Using 'other people's money': Has Trump gone too far?

Mr Trump (left) had in 2014 used US$10,000 of his charity foundation's money to pay for a portrait of himself by artist Havi Schanz (right) at a charity fund-raiser. This is one of four cases highlighted in a Washington Post report in which he may ha
Mr Trump had in 2014 used US$10,000 of his charity foundation's money to pay for a portrait of himself by artist Havi Schanz at a charity fund-raiser. This is one of four cases highlighted in a Washington Post report in which he may have violated laws against self-dealing.PHOTO PROVIDED BY HAVI SCHANZ

WASHINGTON • Billionaire Donald Trump has talked about the utility of using "other people's money", an ill-timed comment that came just hours after The Washington Post reported that he used more than a quarter-million dollars from his charitable foundation to settle business lawsuits.

The Donald J. Trump Foundation has been funded in recent years almost entirely by other people's money. Its tax records show no donations from Mr Trump since 2009.

The Republican presidential nominee was speaking on Tuesday in the context of getting foreign nations to pay for Syrian safe zones.

"We're going to get the Gulf states to pay for safe zones. We'll lead the project like - it's called OPM. I do that all the time in business. It's called other people's money," Mr Trump said at a rally in North Carolina. He then repeated: "OPM: other people's money."

The comments could come back to haunt him. The Post reported on Tuesday that Mr Trump spent US$258,000 (S$350,000) from his charitable foundation to settle lawsuits that involved his for-profit businesses, according to interviews and a review of legal documents.

Those cases were among four newly documented expenditures in which Mr Trump may have violated laws against "self-dealing" - which prohibit non-profit leaders from using charity money to benefit themselves or their businesses.

In one case from 2007, Mr Trump's Mar-a-Lago Club faced US$120,000 in unpaid fines from the town of Palm Beach, Florida, resulting from a dispute over the height of a flagpole.

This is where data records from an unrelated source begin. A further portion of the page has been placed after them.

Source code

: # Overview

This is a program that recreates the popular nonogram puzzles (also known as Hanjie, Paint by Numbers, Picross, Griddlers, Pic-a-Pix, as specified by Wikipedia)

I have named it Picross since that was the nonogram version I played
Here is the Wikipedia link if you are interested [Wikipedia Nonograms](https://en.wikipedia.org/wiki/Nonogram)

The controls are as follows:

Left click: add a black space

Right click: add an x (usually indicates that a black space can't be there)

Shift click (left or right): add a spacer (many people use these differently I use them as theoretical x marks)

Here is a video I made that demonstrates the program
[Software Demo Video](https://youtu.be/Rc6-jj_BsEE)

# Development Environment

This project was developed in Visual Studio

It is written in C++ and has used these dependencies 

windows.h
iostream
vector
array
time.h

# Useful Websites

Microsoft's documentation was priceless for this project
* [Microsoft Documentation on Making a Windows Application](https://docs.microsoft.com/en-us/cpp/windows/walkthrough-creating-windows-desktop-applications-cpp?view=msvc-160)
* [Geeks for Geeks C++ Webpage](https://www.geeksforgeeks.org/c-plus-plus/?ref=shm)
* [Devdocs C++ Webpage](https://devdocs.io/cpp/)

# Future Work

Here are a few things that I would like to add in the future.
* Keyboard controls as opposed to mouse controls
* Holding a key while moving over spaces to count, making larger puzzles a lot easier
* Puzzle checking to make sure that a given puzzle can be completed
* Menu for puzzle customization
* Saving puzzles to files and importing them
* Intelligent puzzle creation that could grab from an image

In a settlement, Palm Beach agreed to waive those fines - if Mr Trump's club made a US$100,000 donation to a specific charity for veterans. Instead, Mr Trump sent a cheque from the Trump Foundation.

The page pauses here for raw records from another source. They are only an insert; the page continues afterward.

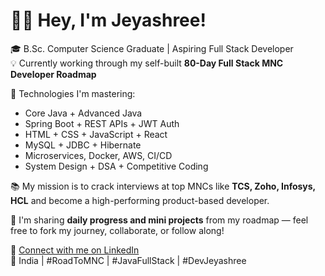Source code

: # 👩‍💻 Hey, I'm Jeyashree!

🎓 B.Sc. Computer Science Graduate | Aspiring Full Stack Developer  
💡 Currently working through my self-built **80-Day Full Stack MNC Developer Roadmap**

🔨 Technologies I'm mastering:
- Core Java + Advanced Java
- Spring Boot + REST APIs + JWT Auth
- HTML + CSS + JavaScript + React
- MySQL + JDBC + Hibernate
- Microservices, Docker, AWS, CI/CD
- System Design + DSA + Competitive Coding

📚 My mission is to crack interviews at top MNCs like **TCS, Zoho, Infosys, HCL** and become a high-performing product-based developer.

🚀 I'm sharing **daily progress and mini projects** from my roadmap — feel free to fork my journey, collaborate, or follow along!

🔗 [Connect with me on LinkedIn](https://www.linkedin.com/in/dev-jeyashree/)  
📍 India | #RoadToMNC | #JavaFullStack | #DevJeyashree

In 2013, Mr Trump used US$5,000 from the foundation to buy advertisements touting his chain of hotels in programmes for three events organised by a District of Columbia preservation group.

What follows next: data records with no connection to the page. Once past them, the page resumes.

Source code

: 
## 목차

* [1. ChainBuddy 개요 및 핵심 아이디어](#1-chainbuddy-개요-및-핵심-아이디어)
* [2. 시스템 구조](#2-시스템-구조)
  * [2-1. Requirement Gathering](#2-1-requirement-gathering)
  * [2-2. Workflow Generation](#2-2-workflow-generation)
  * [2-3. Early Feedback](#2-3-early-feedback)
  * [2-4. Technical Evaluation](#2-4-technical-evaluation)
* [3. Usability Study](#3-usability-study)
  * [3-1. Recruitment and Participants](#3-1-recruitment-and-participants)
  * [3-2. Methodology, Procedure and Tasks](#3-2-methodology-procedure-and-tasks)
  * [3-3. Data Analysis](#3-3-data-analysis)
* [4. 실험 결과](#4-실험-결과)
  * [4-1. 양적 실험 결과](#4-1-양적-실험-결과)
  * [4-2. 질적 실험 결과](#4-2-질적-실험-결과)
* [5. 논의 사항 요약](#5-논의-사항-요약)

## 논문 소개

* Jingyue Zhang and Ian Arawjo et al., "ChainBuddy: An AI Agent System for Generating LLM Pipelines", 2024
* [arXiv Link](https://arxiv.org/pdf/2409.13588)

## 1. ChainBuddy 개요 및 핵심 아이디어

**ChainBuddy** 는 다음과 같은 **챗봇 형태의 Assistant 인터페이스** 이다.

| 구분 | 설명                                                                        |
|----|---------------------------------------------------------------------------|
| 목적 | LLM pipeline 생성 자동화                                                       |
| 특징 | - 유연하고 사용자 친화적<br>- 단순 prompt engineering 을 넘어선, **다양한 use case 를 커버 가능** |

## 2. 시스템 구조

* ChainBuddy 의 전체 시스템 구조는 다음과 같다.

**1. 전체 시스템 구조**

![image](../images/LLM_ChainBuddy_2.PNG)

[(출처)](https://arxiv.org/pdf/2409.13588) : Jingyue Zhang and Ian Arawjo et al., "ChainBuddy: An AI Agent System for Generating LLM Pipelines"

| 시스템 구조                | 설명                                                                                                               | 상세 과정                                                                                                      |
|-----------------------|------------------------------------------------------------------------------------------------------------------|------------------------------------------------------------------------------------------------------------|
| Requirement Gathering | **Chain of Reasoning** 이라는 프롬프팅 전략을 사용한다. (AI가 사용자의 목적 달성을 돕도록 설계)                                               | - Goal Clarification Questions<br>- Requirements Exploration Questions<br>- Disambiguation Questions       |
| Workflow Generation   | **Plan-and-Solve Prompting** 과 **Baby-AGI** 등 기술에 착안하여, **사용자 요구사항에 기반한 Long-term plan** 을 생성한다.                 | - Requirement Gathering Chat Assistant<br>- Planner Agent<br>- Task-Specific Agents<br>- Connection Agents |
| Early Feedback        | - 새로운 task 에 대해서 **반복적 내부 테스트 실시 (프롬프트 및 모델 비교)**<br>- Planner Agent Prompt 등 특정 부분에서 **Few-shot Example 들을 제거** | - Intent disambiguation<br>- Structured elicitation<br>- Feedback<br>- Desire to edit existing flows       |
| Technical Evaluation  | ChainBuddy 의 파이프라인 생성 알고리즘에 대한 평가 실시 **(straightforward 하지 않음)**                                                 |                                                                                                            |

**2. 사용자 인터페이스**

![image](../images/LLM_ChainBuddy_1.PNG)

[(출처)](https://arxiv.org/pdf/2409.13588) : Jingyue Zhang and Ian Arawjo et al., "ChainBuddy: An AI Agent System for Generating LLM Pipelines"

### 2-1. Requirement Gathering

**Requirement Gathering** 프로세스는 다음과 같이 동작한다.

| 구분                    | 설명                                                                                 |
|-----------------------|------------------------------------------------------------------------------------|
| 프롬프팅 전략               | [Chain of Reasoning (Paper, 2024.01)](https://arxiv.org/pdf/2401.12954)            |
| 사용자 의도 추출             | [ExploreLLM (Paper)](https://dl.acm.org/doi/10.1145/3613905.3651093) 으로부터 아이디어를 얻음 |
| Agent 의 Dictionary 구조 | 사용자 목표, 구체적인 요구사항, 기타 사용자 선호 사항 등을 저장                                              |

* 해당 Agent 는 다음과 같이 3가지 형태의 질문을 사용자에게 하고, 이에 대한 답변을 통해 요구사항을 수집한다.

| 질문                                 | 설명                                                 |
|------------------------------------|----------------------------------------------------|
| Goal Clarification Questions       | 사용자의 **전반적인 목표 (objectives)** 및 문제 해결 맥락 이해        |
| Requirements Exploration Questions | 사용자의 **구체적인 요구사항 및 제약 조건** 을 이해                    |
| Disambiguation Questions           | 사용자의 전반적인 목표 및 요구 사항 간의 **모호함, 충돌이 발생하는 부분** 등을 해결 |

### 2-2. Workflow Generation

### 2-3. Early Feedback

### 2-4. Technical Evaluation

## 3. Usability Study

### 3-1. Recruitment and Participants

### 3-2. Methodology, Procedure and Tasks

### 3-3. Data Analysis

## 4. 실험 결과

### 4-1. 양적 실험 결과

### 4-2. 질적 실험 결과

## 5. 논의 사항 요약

And in 2014, he spent US$10,000 of the foundation's money for a portrait of himself by Miami Beach- based artist Havi Schanz, bought at a charity fund-raiser.

"I've never encountered anything so brazen," said Mr Jeffrey Tenenbaum, who advises charities at the Venable law firm. "If he's using other people's money - run through his foundation - to satisfy his personal obligations, then that's about as blatant an example of self-dealing as I've seen in a while."

The Trump campaign released a statement late on Tuesday that said the Post's story was "peppered with inaccuracies and omissions", though it cited none, and has still not responded to requests for comment.

Ms Christina Reynolds, a spokesman for the campaign of Mr Trump's White House rival Hillary Clinton, said in a statement: "Once again, Trump has proven himself a fraud who believes the rules don't apply to him... It's past time for him to release his tax returns to show whether his tax issues extend to his own personal finances."